Cash isn't going out fast enough for many businesses teetering on the brink of collapse, financial experts are warning.
The current $6 billion loan scheme gives an 80 percent Government guarantee to loans approved by banks - but that's creating some major roadblocks.
Banks have been tasked with approving loans of up to $500,000 to businesses in strife. The loans are guaranteed, meaning if a business fails to pay it back, the Government will cover 80 percent of the bill.
But the loans are struggling to get out the door.
"Well all the anecdotes I've had from the SMEs (small and medium enterprises) I know, and from the banks I've been speaking to, the money is not going out fast enough," leading economist Shamubeel Eaqub said.
Other experts are in agreement.
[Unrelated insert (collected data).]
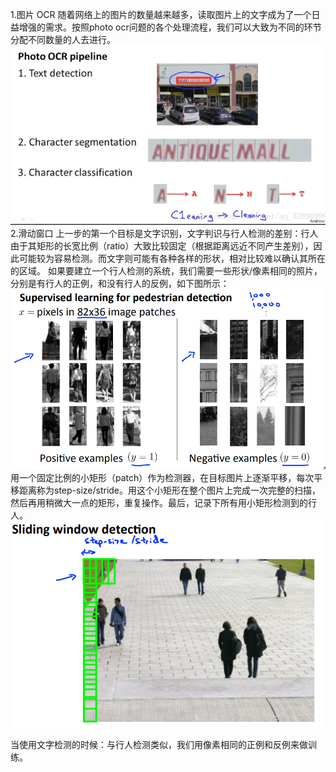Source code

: 1.图片 OCR
随着网络上的图片的数量越来越多，读取图片上的文字成为了一个日益增强的需求。按照photo ocr问题的各个处理流程，我们可以大致为不同的环节分配不同数量的人去进行。![](/机器学习/images/108.PNG)
2.滑动窗口
上一步的第一个目标是文字识别，文字判识与行人检测的差别：行人由于其矩形的长宽比例（ratio）大致比较固定（根据距离远近不同产生差别），因此可能较为容易检测。而文字则可能有各种各样的形状，相对比较难以确认其所在的区域。
如果要建立一个行人检测的系统，我们需要一些形状/像素相同的照片，分别是有行人的正例，和没有行人的反例，如下图所示：
![](/机器学习/images/109.PNG)
用一个固定比例的小矩形（patch）作为检测器，在目标图片上逐渐平移，每次平移距离称为step-size/stride。用这个小矩形在整个图片上完成一次完整的扫描，然后再用稍微大一点的矩形，重复操作。最后，记录下所有用小矩形检测到的行人。
![](/机器学习/images/110.PNG)

当使用文字检测的时候：与行人检测类似，我们用像素相同的正例和反例来做训练。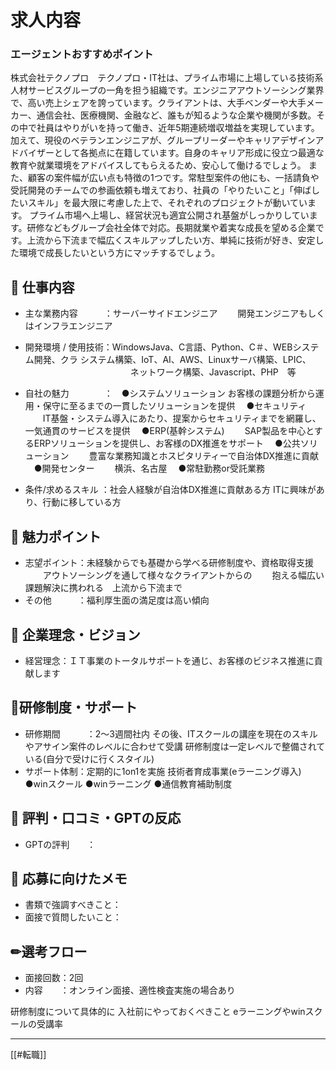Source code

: # 求人内容

### エージェントおすすめポイント
株式会社テクノプロ　テクノプロ・IT社は、プライム市場に上場している技術系人材サービスグループの一角を担う組織です。エンジニアアウトソーシング業界で、高い売上シェアを誇っています。クライアントは、大手ベンダーや大手メーカー、通信会社、医療機関、金融など、誰もが知るような企業や機関が多数。その中で社員はやりがいを持って働き、近年5期連続増収増益を実現しています。 加えて、現役のベテランエンジニアが、グループリーダーやキャリアデザインアドバイザーとして各拠点に在籍しています。自身のキャリア形成に役立つ最適な教育や就業環境をアドバイスしてもらえるため、安心して働けるでしょう。 また、顧客の案件幅が広い点も特徴の1つです。常駐型案件の他にも、一括請負や受託開発のチームでの参画依頼も増えており、社員の「やりたいこと」「伸ばしたいスキル」を最大限に考慮した上で、それぞれのプロジェクトが動いています。 プライム市場へ上場し、経営状況も適宜公開され基盤がしっかりしています。研修などもグループ会社全体で対応。長期就業や着実な成長を望める企業です。上流から下流まで幅広くスキルアップしたい方、単純に技術が好き、安定した環境で成長したいという方にマッチするでしょう。

## 💼 仕事内容
- 主な業務内容　　　：サーバーサイドエンジニア
				　　開発エンジニアもしくはインフラエンジニア
				　　
- 開発環境 / 使用技術：WindowsJava、C言語、Python、C＃、WEBシステム開発、クラ
					システム構築、IoT、AI、AWS、Linuxサーバ構築、LPIC、
　　　　　　　　　　　　ネットワーク構築、Javascript、PHP　等
- 自社の魅力　　　　：　●システムソリューション
						お客様の課題分析から運用・保守に至るまでの一貫したソリューションを提供
					　●セキュリティ
					　　IT基盤・システム導入にあたり、提案からセキュリティまでを網羅し、一気通貫のサービスを提供
					　●ERP(基幹システム)
					　　SAP製品を中心とするERPソリューションを提供し、お客様のDX推進をサポート
					　●公共ソリューション
					　　豊富な業務知識とホスピタリティーで自治体DX推進に貢献
					　●開発センター
					　　横浜、名古屋
					　●常駐勤務or受託業務
					　

- 条件/求めるスキル  ：社会人経験が自治体DX推進に貢献ある方
					ITに興味があり、行動に移している方

## 🌟 魅力ポイント
- 志望ポイント：未経験からでも基礎から学べる研修制度や、資格取得支援
			　　アウトソーシングを通して様々なクライアントからの
			　　抱える幅広い課題解決に携われる　上流から下流まで
- その他　　　：福利厚生面の満足度は高い傾向

## 🎯 企業理念・ビジョン
- 経営理念：ＩＴ事業のトータルサポートを通じ、お客様のビジネス推進に貢献します

## 🏫研修制度・サポート
- 研修期間　　　：2～3週間社内
				その後、ITスクールの講座を現在のスキルやアサイン案件のレベルに合わせて受講
				研修制度は一定レベルで整備されている(自分で受けに行くスタイル)
- サポート体制：定期的に1on1を実施
			   技術者育成事業(eラーニング導入)
			   ●winスクール
			   ●winラーニング
			   ●通信教育補助制度
## 💬 評判・口コミ・GPTの反応
- GPTの評判　　：

## 📝 応募に向けたメモ
- 書類で強調すべきこと：
- 面接で質問したいこと：
## ✏選考フロー
- 面接回数：2回
- 内容　　：オンライン面接、適性検査実施の場合あり

研修制度について具体的に
入社前にやっておくべきこと
eラーニングやwinスクールの受講率

---
[[#転職]]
Canterbury University economics professor Jedrzej Bialkowski says the scheme is a good idea in principle, "but the implementation needs some level of polishing".
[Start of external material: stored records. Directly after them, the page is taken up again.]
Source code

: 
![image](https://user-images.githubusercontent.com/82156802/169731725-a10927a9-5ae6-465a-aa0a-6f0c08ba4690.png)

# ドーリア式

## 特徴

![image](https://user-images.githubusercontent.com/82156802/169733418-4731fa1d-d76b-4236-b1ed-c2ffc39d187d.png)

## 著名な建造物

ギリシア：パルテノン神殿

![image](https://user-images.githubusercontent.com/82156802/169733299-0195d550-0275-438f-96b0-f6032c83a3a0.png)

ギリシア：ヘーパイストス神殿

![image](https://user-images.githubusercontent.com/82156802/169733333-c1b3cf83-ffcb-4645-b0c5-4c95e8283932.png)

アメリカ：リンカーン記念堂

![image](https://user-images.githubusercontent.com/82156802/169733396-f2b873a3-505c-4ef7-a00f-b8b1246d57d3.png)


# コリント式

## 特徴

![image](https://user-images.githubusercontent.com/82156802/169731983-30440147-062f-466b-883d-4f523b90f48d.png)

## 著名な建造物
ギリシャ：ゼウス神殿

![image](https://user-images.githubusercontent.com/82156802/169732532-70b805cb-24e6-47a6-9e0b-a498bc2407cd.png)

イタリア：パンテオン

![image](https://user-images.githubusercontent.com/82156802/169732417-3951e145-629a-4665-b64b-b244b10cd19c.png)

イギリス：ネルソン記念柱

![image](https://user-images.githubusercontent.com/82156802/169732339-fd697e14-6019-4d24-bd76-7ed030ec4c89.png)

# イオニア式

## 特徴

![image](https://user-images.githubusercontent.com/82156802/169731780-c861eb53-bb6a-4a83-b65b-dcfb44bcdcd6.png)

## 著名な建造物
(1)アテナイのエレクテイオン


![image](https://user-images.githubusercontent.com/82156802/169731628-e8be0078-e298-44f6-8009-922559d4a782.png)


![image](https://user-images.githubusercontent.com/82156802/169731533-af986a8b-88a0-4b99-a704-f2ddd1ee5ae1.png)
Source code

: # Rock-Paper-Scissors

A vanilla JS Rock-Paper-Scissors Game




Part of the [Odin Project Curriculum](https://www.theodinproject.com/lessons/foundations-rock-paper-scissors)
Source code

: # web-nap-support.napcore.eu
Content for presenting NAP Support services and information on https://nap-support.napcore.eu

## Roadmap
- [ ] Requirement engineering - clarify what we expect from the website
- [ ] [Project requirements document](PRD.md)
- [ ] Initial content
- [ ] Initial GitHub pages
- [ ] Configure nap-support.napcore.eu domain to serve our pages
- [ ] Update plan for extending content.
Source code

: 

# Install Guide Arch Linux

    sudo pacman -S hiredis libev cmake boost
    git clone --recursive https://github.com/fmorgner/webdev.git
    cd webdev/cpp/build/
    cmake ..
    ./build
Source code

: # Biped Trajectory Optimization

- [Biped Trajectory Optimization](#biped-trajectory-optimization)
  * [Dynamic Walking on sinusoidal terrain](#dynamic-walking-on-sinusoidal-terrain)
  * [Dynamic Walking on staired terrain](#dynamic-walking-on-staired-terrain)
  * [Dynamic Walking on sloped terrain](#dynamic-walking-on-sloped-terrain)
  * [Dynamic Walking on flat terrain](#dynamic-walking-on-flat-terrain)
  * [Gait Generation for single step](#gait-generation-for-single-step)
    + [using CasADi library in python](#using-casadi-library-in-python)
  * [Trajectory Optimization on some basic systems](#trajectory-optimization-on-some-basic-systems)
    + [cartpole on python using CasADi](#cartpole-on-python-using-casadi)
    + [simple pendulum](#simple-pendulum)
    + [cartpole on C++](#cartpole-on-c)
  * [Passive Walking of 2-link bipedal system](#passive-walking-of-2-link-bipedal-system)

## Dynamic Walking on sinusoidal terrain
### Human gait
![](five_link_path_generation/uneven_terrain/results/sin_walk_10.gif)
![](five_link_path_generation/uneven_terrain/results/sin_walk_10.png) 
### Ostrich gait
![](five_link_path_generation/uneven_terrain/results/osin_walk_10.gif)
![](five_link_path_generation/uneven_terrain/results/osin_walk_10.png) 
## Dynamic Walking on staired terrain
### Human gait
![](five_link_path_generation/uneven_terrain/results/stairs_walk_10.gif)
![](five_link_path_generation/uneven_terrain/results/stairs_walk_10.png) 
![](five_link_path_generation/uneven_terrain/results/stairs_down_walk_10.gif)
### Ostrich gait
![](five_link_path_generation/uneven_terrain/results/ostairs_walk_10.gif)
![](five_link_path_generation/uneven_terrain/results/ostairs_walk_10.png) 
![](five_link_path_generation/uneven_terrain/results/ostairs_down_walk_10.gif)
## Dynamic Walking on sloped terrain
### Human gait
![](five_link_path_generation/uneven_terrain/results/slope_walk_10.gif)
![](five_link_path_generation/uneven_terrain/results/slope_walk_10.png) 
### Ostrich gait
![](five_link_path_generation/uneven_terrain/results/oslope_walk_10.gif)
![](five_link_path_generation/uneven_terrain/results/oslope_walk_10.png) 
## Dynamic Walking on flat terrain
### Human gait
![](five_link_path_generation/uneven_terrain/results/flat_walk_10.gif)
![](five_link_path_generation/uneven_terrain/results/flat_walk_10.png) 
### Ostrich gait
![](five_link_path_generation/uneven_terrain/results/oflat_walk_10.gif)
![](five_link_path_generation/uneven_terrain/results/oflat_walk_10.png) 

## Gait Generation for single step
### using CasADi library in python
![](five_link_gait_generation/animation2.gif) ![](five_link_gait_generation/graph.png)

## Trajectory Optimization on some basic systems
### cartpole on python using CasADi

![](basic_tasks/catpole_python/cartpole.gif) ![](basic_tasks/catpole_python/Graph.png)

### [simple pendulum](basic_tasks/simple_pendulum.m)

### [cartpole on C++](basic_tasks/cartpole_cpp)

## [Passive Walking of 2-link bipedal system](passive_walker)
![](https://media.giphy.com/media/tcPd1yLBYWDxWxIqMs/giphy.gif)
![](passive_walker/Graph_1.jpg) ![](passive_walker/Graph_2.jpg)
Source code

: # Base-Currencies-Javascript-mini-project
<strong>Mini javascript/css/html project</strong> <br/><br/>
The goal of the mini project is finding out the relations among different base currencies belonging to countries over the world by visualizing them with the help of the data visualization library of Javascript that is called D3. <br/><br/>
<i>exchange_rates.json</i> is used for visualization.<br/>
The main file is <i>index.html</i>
That polishing has already been seen overseas.
"What has been done in Switzerland is probably a better model, where for the first half-a-million dollars, the Government guarantees all the debt and the interest payments are zero," Eaqub said.
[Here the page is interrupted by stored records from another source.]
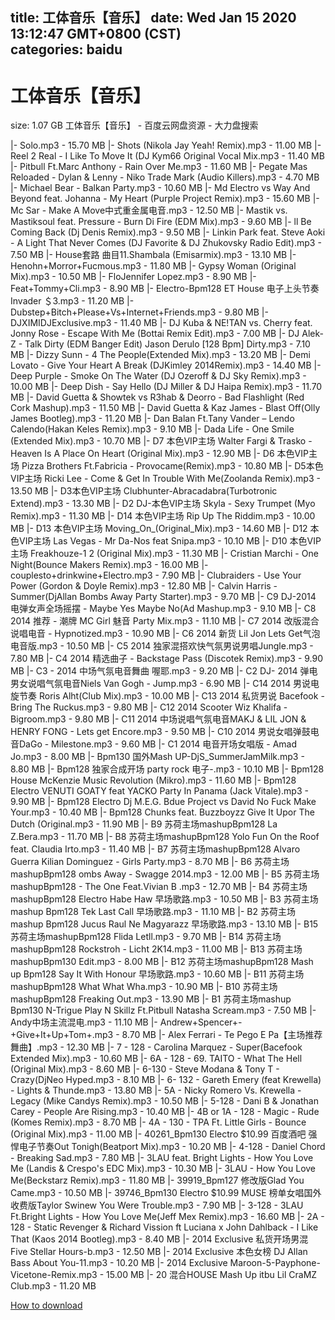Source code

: 
title: 工体音乐【音乐】
date: Wed Jan 15 2020 13:12:47 GMT+0800 (CST)    
categories: baidu
---

# 工体音乐【音乐】
size: 1.07 GB
 工体音乐【音乐】 - 百度云网盘资源 - 大力盘搜索
 
|- Solo.mp3 - 15.70 MB
|- Shots (Nikola Jay Yeah! Remix).mp3 - 11.00 MB
|- Reel 2 Real - I Like To Move It (DJ Kym66 Original Vocal Mix.mp3 - 11.40 MB
|- Pitbull Ft.Marc Anthony - Rain Over Me.mp3 - 11.60 MB
|- Pegate Mas Reloaded - Dylan &amp; Lenny - Niko Trade Mark (Audio Killers).mp3 - 4.70 MB
|- Michael Bear - Balkan Party.mp3 - 10.60 MB
|- Md Electro vs Way And Beyond feat. Johanna - My Heart (Purple Project Remix).mp3 - 15.60 MB
|- Mc Sar -  Make A Move中式重金属电音.mp3 - 12.50 MB
|- Mastik vs. Mastiksoul feat. Pressure - Burn Di Fire (EDM Mix).mp3 - 9.60 MB
|- ll Be Coming Back (Dj Denis  Remix).mp3 - 9.50 MB
|- Linkin Park feat. Steve Aoki - A Light That Never Comes (DJ Favorite & DJ Zhukovsky Radio Edit).mp3 - 7.50 MB
|- House套路 曲目11.Shambala (Emisarmix).mp3 - 13.10 MB
|- Henohn+Morror+Fucmous.mp3 - 11.80 MB
|- Gypsy Woman (Original Mix).mp3 - 10.50 MB
|- FloJennifer Lopez.mp3 - 8.90 MB
|- Feat+Tommy+Cli.mp3 - 8.90 MB
|- Electro-Bpm128 ET House 电子上头节奏 Invader ＄3.mp3 - 11.20 MB
|- Dubstep+Bitch+Please+Vs+Internet+Friends.mp3 - 9.80 MB
|- DJXIMIDJExclusive.mp3 - 11.40 MB
|- DJ Kuba & NE!TAN vs. Cherry feat. Jonny Rose - Escape With Me (Bottai Remix Edit).mp3 - 7.00 MB
|- DJ Alek-Z - Talk Dirty (EDM Banger Edit) Jason Derulo [128 Bpm] Dirty.mp3 - 7.10 MB
|- Dizzy Sunn - 4 The People(Extended Mix).mp3 - 13.20 MB
|- Demi Lovato - Give Your Heart A Break (DJKimley 2014Remix).mp3 - 14.40 MB
|- Deep Purple - Smoke On The Water (DJ Ozeroff & DJ Sky Remix).mp3 - 10.00 MB
|- Deep Dish - Say Hello (DJ Miller & DJ Haipa Remix).mp3 - 11.70 MB
|- David Guetta & Showtek vs R3hab & Deorro - Bad Flashlight (Red Cork Mashup).mp3 - 11.50 MB
|- David Guetta & Kaz James - Blast Off(Olly James Bootleg).mp3 - 11.20 MB
|- Dan Balan Ft.Tany Vander – Lendo Calendo(Hakan Keles Remix).mp3 - 9.10 MB
|- Dada Life - One Smile (Extended Mix).mp3 - 10.70 MB
|- D7 本色VIP主场  Walter Fargi & Trasko - Heaven Is A Place On Heart (Original Mix).mp3 - 12.90 MB
|- D6 本色VIP主场  Pizza Brothers Ft.Fabricia - Provocame(Remix).mp3 - 10.80 MB
|- D5本色VIP主场  Ricki Lee - Come & Get In Trouble With Me(Zoolanda Remix).mp3 - 13.50 MB
|- D3本色VIP主场  Clubhunter-Abracadabra(Turbotronic Extend).mp3 - 13.30 MB
|- D2 DJ-本色VIP主场  Skyla - Sexy Trumpet (Myo Remix).mp3 - 11.30 MB
|- D14 本色VIP主场  Rip Up The Riddim.mp3 - 10.00 MB
|- D13 本色VIP主场  Moving_On_(Original_Mix).mp3 - 14.60 MB
|- D12 本色VIP主场  Las Vegas - Mr Da-Nos feat Snipa.mp3 - 10.10 MB
|- D10 本色VIP主场 Freakhouze-1 2 (Original Mix).mp3 - 11.30 MB
|- Cristian Marchi - One Night(Bounce Makers Remix).mp3 - 16.00 MB
|- couplesto+drinkwine+Electro.mp3 - 7.90 MB
|- Clubraiders - Use Your Power (Gordon & Doyle Remix).mp3 - 12.80 MB
|- Calvin Harris - Summer(DjAllan Bombs Away Party Starter).mp3 - 9.70 MB
|- C9 DJ-2014 电弹女声全场摇摆 - Maybe Yes Maybe No(Ad Mashup.mp3 - 9.10 MB
|- C8  2014 推荐 - 潮牌 MC Girl 魅音 Party Mix.mp3 - 11.10 MB
|- C7  2014 改版混合说唱电音 - Hypnotized.mp3 - 10.90 MB
|- C6  2014 新货 Lil Jon Lets Get气泡电音版.mp3 - 10.50 MB
|- C5  2014 独家混搭欢快气氛男说男唱Jungle.mp3 - 7.80 MB
|- C4  2014 精选曲子 - Backstage Pass (Discotek Remix).mp3 - 9.90 MB
|- C3 - 2014 中场气氛电音舞曲 喔耶.mp3 - 9.20 MB
|- C2 DJ- 2014 弹电男女说唱气氛电音Niels Van Gogh - Jump.mp3 - 6.90 MB
|- C14  2014  男说电旋节奏 Roris Alht(Club Mix).mp3 - 10.00 MB
|- C13 2014 私货男说 Bacefook - Bring The Ruckus.mp3 - 9.80 MB
|- C12  2014 Scooter Wiz Khalifa - Bigroom.mp3 - 9.80 MB
|- C11  2014 中场说唱气氛电音MAKJ & LIL JON & HENRY FONG - Lets get Encore.mp3 - 9.50 MB
|- C10 2014 男说女唱弹鼓电音DaGo - Milestone.mp3 - 9.60 MB
|- C1  2014 电音开场女唱版 - Amad Jo.mp3 - 8.00 MB
|- Bpm130 国外Mash UP-DjS_SummerJamMilk.mp3 - 8.80 MB
|- Bpm128 独家合成开场 party rock 电子-.mp3 - 10.10 MB
|- Bpm128 House McKenzie Music Revolution (Mikro).mp3 - 11.60 MB
|- Bpm128 Electro VENUTI GOATY feat YACKO Party In Panama (Jack Vitale).mp3 - 9.90 MB
|- Bpm128 Electro Dj M.E.G. Bdue Project vs David No Fuck Make Your.mp3 - 10.40 MB
|- Bpm128 Chunks feat. Buzzboyzz Give It Upor The Dutch (Original.mp3 - 11.90 MB
|- B9 苏荷主场mashupBpm128  La Z.Bera.mp3 - 11.70 MB
|- B8 苏荷主场mashupBpm128 Yolo Fun On the Roof feat. Claudia Irto.mp3 - 11.40 MB
|- B7 苏荷主场mashupBpm128  Alvaro Guerra Kilian Dominguez - Girls Party.mp3 - 8.70 MB
|- B6 苏荷主场mashupBpm128 ombs Away - Swagge 2014.mp3 - 12.00 MB
|- B5 苏荷主场mashupBpm128  - The One Feat.Vivian B .mp3 - 12.70 MB
|- B4 苏荷主场mashupBpm128 Electro Habe Haw 早场歌路.mp3 - 10.50 MB
|- B3 苏荷主场mashup Bpm128 Tek Last Call 早场歌路.mp3 - 11.10 MB
|- B2 苏荷主场mashup Bpm128 Jucus Raul Ne Magyarazz 早场歌路.mp3 - 13.10 MB
|- B15 苏荷主场mashupBpm128  Flida Letll.mp3 - 9.70 MB
|- B14 苏荷主场mashupBpm128 Rockstroh - Licht 2K14.mp3 - 11.00 MB
|- B13 苏荷主场mashupBpm130 Edit.mp3 - 8.00 MB
|- B12 苏荷主场mashupBpm128 Mash up Bpm128 Say It With Honour 早场歌路.mp3 - 10.60 MB
|- B11 苏荷主场mashupBpm128 What What Wha.mp3 - 10.90 MB
|- B10 苏荷主场mashupBpm128 Freaking Out.mp3 - 13.90 MB
|- B1 苏荷主场mashup Bpm130  N-Trigue Play N Skillz Ft.Pitbull Natasha Scream.mp3 - 7.50 MB
|- Andy中场主流混电.mp3 - 11.10 MB
|- Andrew+Spencer+-+Give+It+Up+Tom+.mp3 - 8.70 MB
|- Alex Ferrari - Te Pego E Pa【主场推荐舞曲】.mp3 - 12.30 MB
|- 7 - 128 - Carolina Marquez - Super(Bacefook Extended Mix).mp3 - 10.60 MB
|- 6A - 128 - 69. TAITO - What The Hell (Original Mix).mp3 - 8.60 MB
|- 6-130 - Steve Modana & Tony T - Crazy(DjNeo Hyped.mp3 - 8.10 MB
|- 6- 132 - Gareth Emery (feat Krewella) - Lights & Thunde.mp3 - 13.80 MB
|- 5A - Nicky Romero Vs. Krewella - Legacy (Mike Candys Remix).mp3 - 10.50 MB
|- 5-128 - Dani B & Jonathan Carey - People Are Rising.mp3 - 10.40 MB
|- 4B or 1A - 128 - Magic - Rude (Komes Remix).mp3 - 8.70 MB
|- 4A - 130 - TPA Ft. Little Girls - Bounce (Original Mix).mp3 - 11.00 MB
|- 40261_Bpm130 Electro $10.99 百度酒吧 强悍电子节奏Out Tonigh(Beatport Mix).mp3 - 10.20 MB
|- 4-128 - Daniel Chord - Breaking Sad.mp3 - 7.80 MB
|- 3LAU feat. Bright Lights  - How You Love Me (Landis & Crespo's EDC Mix).mp3 - 10.30 MB
|- 3LAU - How You Love Me(Beckstarz Remix).mp3 - 11.80 MB
|- 39919_Bpm127  修改版Glad You Came.mp3 - 10.50 MB
|- 39746_Bpm130 Electro $10.99 MUSE 榜单女唱国外收费版Taylor Swinew You Were Trouble.mp3 - 7.90 MB
|- 3-128 - 3LAU Ft.Bright Lights - How You Love Me(Jeff Mex Remix).mp3 - 16.60 MB
|- 2A - 128 - Static Revenger & Richard Vission ft Luciana x John Dahlback - I Like That (Kaos 2014 Bootleg).mp3 - 8.40 MB
|- 2014 Exclusive 私货开场男混 Five Stellar Hours-b.mp3 - 12.50 MB
|- 2014 Exclusive 本色女榜 DJ Allan Bass About You-11.mp3 - 10.20 MB
|- 2014 Exclusive Maroon-5-Payphone-Vicetone-Remix.mp3 - 15.00 MB
|- 20 混合HOUSE Mash Up itbu Lil CraMZ Club.mp3 - 11.20 MB

[How to download](https://bpcam.bemobtrk.com/go/2ceec3aa-1ca2-46d6-b9ff-aaa5c184517c?jno=78)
Prof Bialkowski says "if the guarantee is increased to 100 percent then the banks will not have skin in the game".
But the Finance Minister is pouring cold water on the idea.
"For now, the Government is committed to the 80-20 risk-share split with the banks," Grant Robertson said in a statement to Newshub on Friday evening.
"This means the banks retain skin in the game, so that in the long-run it can be a better outcome for the economy."
A change would boost the cost of the scheme, but businesses are struggling to survive as it stands.
"The cost of business failures is much larger than waiting to roll out a comprehensive system," Eaqub said.